二本松市の「JAみちのく安達」二本松支店で、2人組の男に現金約1億1000万円が奪われた事件。強盗容疑で逮捕された住所不定、無職、渡辺晃容疑者(30)は約2年前まで同JA本店に勤めていたことが分かり、JA関係者は「非常に残念だ」と落胆した。以前は借金を抱えていたといい、二本松署は現金の行方を捜すとともに、動機を追及している。【蓬田正志、金寿英、長田舞子】
JA関係者によると、晃容疑者は同JAと04年に合併する前のJA本宮に就職した。辞める約1年前まで勤務していたのは、1階に二本松支店が入る建物の2階。交通事故の車の損害を調査する査定課に所属していた。一方、パチンコなどのギャンブルで借金をし、職場にもたびたび金融会社から催促の電話があったため、08年に自主退職した。支店内で脅された支店長ら職員4人には面識がなかったという。

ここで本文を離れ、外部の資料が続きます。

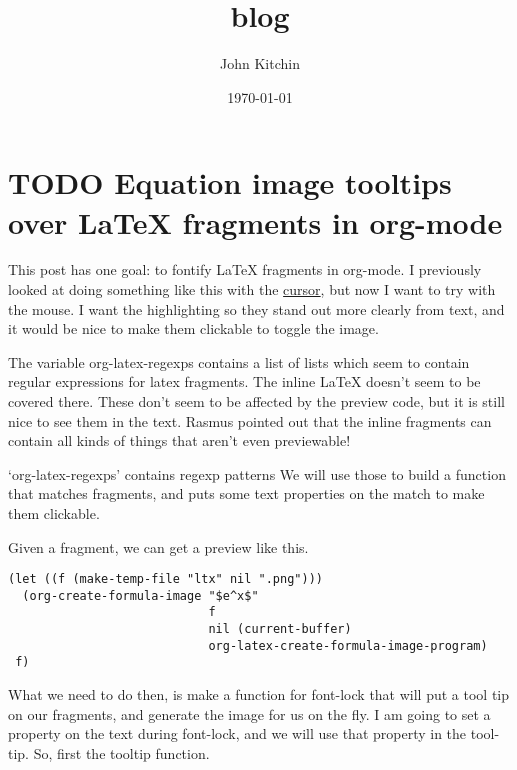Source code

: \documentclass[11pt]{article}
\author{John Kitchin}
\date{\today}
\title{blog}
\begin{document}
\tableofcontents

\section{{\bfseries\sffamily TODO} Equation image tooltips over \LaTeX{} fragments in org-mode}
\label{sec-1}

This post has one  goal: to fontify \LaTeX{} fragments in org-mode. I previously looked at doing something like this with the \href{http://kitchingroup.cheme.cmu.edu/blog/2015/10/09/Automatic-latex-image-toggling-when-cursor-is-on-a-fragment/}{cursor}, but now I want to try with the mouse. I want the highlighting so they stand out more clearly from text, and it would be nice to make them clickable to toggle the image.

The variable org-latex-regexps contains a list of lists which seem to contain regular expressions for latex fragments. The inline \LaTeX{}  doesn't seem to be covered there. These don't seem to be affected by the preview code, but it is still nice to see them in the text. Rasmus pointed out that the inline fragments can contain all kinds of things that aren't even previewable!

`org-latex-regexps' contains regexp patterns We will use those to build a function that matches fragments, and puts some text properties on the match to make them clickable.

Given a fragment, we can get a preview like this.

\begin{verbatim}
(let ((f (make-temp-file "ltx" nil ".png")))
  (org-create-formula-image "$e^x$"
                            f
                            nil (current-buffer)
                            org-latex-create-formula-image-program)
 f)
\end{verbatim}

What we need to do then, is make a function for font-lock that will put a tool tip on our fragments, and generate the image for us on the fly. I am going to set a property on the text during font-lock, and we will use that property in the tool-tip. So, first the tooltip function.
\end{document}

父親によると、昨年9月ごろ、本宮市稲沢の実家を「友人の所に行く」と言って出たまま帰っていなかった。父親は「借金があることも知らなかった。大変申し訳ないことをした」と話した。
同時に逮捕された本宮市白岩、無職、渡辺知幸(ともゆき)容疑者(32)は、晃容疑者とは小、中学校が一緒だったという。自宅近くの主婦は「JAを利用しているので早く逮捕されてほしいと思っていたが、まさか近所の人とは」と話した。別の女性は「こわもての感じだが、会えばあいさつを交わしていたので、信じられない」と話した。